TSC submits that at a time of the filing of its claims for refund, prevailing jurisprudence espoused that the 120-day waiting period was merely permissive instead of mandatory.  Otherwise stated, TSC argues that as long as a taxpayer-claimant filed both its administrative and judicial claim within the two year prescriptive period under Section 112(A) of the NIRC then there would be no need to comply with the 120-day waiting period.  This assertion has no basis.

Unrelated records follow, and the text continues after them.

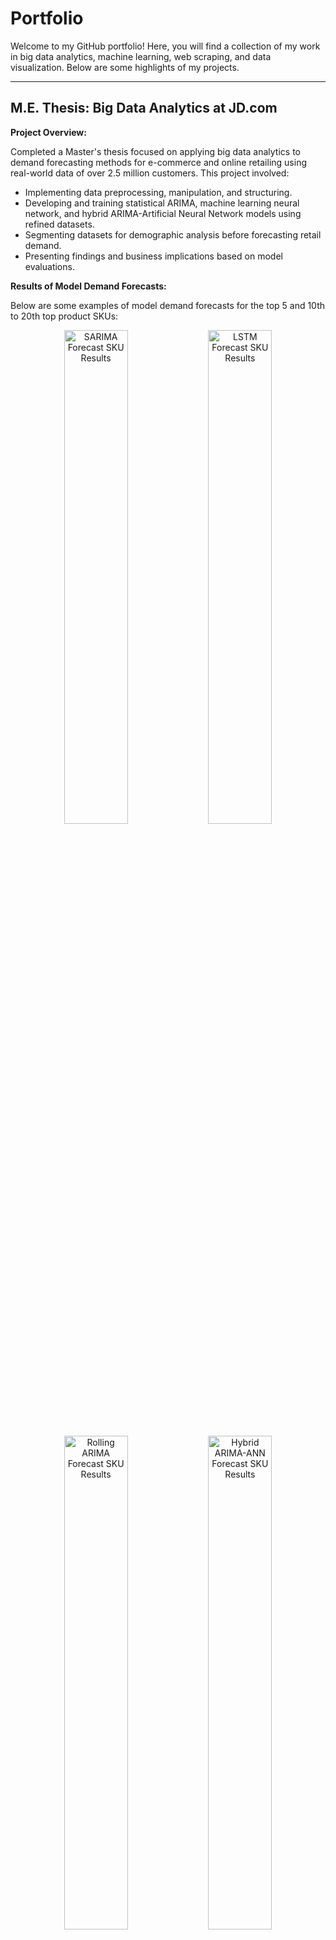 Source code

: # Portfolio

Welcome to my GitHub portfolio! Here, you will find a collection of my work in big data analytics, machine learning, web scraping, and data visualization. Below are some highlights of my projects.

---

## M.E. Thesis: Big Data Analytics at JD.com

**Project Overview:**

Completed a Master's thesis focused on applying big data analytics to demand forecasting methods for e-commerce and online retailing using real-world data of over 2.5 million customers. This project involved:

- Implementing data preprocessing, manipulation, and structuring.
- Developing and training statistical ARIMA, machine learning neural network, and hybrid ARIMA-Artificial Neural Network models using refined datasets.
- Segmenting datasets for demographic analysis before forecasting retail demand.
- Presenting findings and business implications based on model evaluations.

**Results of Model Demand Forecasts:**

Below are some examples of model demand forecasts for the top 5 and 10th to 20th top product SKUs:

<p align="center">
  <img src="{{ "/images/SARIMA%20Forecast%20SKU%20Results.png" | prepend: site.baseurl | prepend: site.url }}" alt="SARIMA Forecast SKU Results" width="45%" />
  <img src="{{ "/images/LSTM%20Forecast%20SKU%20Results.png" | prepend: site.baseurl | prepend: site.url }}" alt="LSTM Forecast SKU Results" width="45%" />
</p>
<p align="center">
  <img src="{{ "/images/Rolling%20ARIMA%20Forecast%20SKU%20Results.png" | prepend: site.baseurl | prepend: site.url }}" alt="Rolling ARIMA Forecast SKU Results" width="45%" />
  <img src="{{ "/images/Hybrid%20ARIMA-ANN%20Forecast%20SKU%20Results.png" | prepend: site.baseurl | prepend: site.url }}" alt="Hybrid ARIMA-ANN Forecast SKU Results" width="45%" />
</p>

---

## Personal Project 1: YELP API Dublin Pub Data Visualization Project

**Project Overview:**

Utilized the YELP Fusion API to collect raw pub data from the greater Dublin area and applied preprocessing steps (cleaning, filtering) to parse raw data into CSV format. The project involved:

- Presenting summary statistics on pub review counts, ratings, and pricing ranges across Dublin both graphically and with mapping visualization.
  
**Results of Statistical Summary:**

<p align="center">
  <img src="{{ "/images/Generalvis.png" | prepend: site.baseurl | prepend: site.url }}" alt="General Visualization" width="45%" />
</p>
<p align="center">
  <img src="{{ "/images/Boxplots.png" | prepend: site.baseurl | prepend: site.url }}" alt="Boxplots" width="45%" />
</p>


**Mapping Visualizations:**

- **Zip codes by number of reviews**

<p align="center">
  <img src="{{ "/images/Review%20count.png" | prepend: site.baseurl | prepend: site.url }}" alt="Review count by Zip Code" width="60%" />
</p>

- **Zip codes by average rating**

<p align="center">
  <img src="{{ "/images/Rating.png" | prepend: site.baseurl | prepend: site.url }}" alt="Rating by Zip Code" width="60%" />
</p>

---

## Academic Project 1: Football API Data Visualization Project

**Project Overview:**

Collected raw data from a public football league API using Python, stored in JSON for analysis. The project involved:

- Applying preprocessing steps (cleaning, filtering & integration).
- Characterizing and visualizing data using tables and graphics with Python packages such as NumPy, Pandas, Matplotlib, and Seaborn.
- Summarizing insights gained from the analysis of datasets.

---

## Academic Project 2: Web Scraping Text Classification Project

**Project Overview:**

Scraped a corpus of news stories through parsing web page HTML to extract specific text information. The project involved:

- Applying preprocessing steps to create a numeric representation of documents suitable for training.
- Performing binary classification and multi-class classification using KNN with 5-fold cross-validation to classify news story categories.
- Utilizing Python packages such as scikit-learn, itertools, and Beautiful Soup.

**Results of Binary and Multi-class Classification:**

<p align="center">
  <img src="{{ "/images/Average%20accuracies%20of%20pair%20classification.png" | prepend: site.baseurl | prepend: site.url }}" alt="Average Accuracies of Pair Classification" width="45%" />
</p>
<p align="center">
  <img src="{{ "/images/Average%20fold%20accuracies%20vs%20KNN%20of%20pair%20classification.png" | prepend: site.baseurl | prepend: site.url }}" alt="Average Fold Accuracies vs KNN of Pair Classification" width="45%" />
</p>


<p align="center">
  <img src="{{ "/images/Confusion%20Matrix%20for%20Film%20and%20Business.png" | prepend: site.baseurl | prepend: site.url }}" alt="Confusion Matrix for Film and Business" width="45%" />
  <img src="{{ "/images/Confusion%20Matrix%20for%20Film%20and%20Sport.png" | prepend: site.baseurl | prepend: site.url }}" alt="Confusion Matrix for Film and Sport" width="45%" />
</p>
<p align="center">
  <img src="{{ "/images/Confusion%20Matrix%20for%20Sport%20and%20Business.png" | prepend: site.baseurl | prepend: site.url }}" alt="Confusion Matrix for Sport and Business" width="45%" />
  <img src="{{ "/images/Confusion%20Matrix%20for%20all.png" | prepend: site.baseurl | prepend: site.url }}" alt="Confusion Matrix for All Categories" width="45%" />
</p>

---

*For more information on each project or to view the source code, please visit the respective repositories.*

In support of its position, TSC cites the cases of Intel Technology Philippines, Inc. vs. Commissioner of Internal Revenue, San Roque Power Corporation vs. Commissioner of Internal Revenue, AT&T Communications Services Philippines, Inc. vs. Commissioner of Internal Revenue, and Southern Philippines Power Corporation vs. Commissioner of Internal Revenue.  TSC insists that in said cases, because the Court allowed the filing of the judicial claim even before the CIR could act on the administrative claim, then the Court implicitly ruled that the 120-day period is not mandatory.  However, a more thorough study of the cases reveals that they are inapplicable to this controversy as they involve different issues.

In Intel Technology Philippines, the Court resolved the issue of whether entities engaged in business are required to indicate in their receipts or invoices the authority from the BIR to print the same.  Nowhere in the case did the Court rule that the 120-day period may be dispensed with as long as the administrative and judicial claims are filed within the two-year prescriptive period.

In San Roque Power Corporation, the main issued revolved around the coverage of the terms, “zero-rated or effectively zero-rated sales.”  The Court discussed that the NIRC does not limit the definition of “sale” to commercial transactions in the normal course of business, but extends the term to transactions which are also “deemed” sale under Section 106(B) of the NIRC.  Again, nowhere in said case was the 120-day period even remotely mentioned or ruled upon.

Finally, in AT&T Communications Services Philippines, Inc. and Southern Philippines Power Corporation, the issues resolved by the Court dealt with the substantiation requirements in relation to a claim for tax refund or credit.  Likewise, the Court never touched upon the nature of the 120-day waiting period in said case.

Given the foregoing, it is apparent that none of these cases constitute binding precedent as to the nature of the 120-day period.  As such, TSC cannot now claim that at the time they filed their judicial claims, they relied in good faith on the then-prevailing interpretation as to the nature of the 120-day period.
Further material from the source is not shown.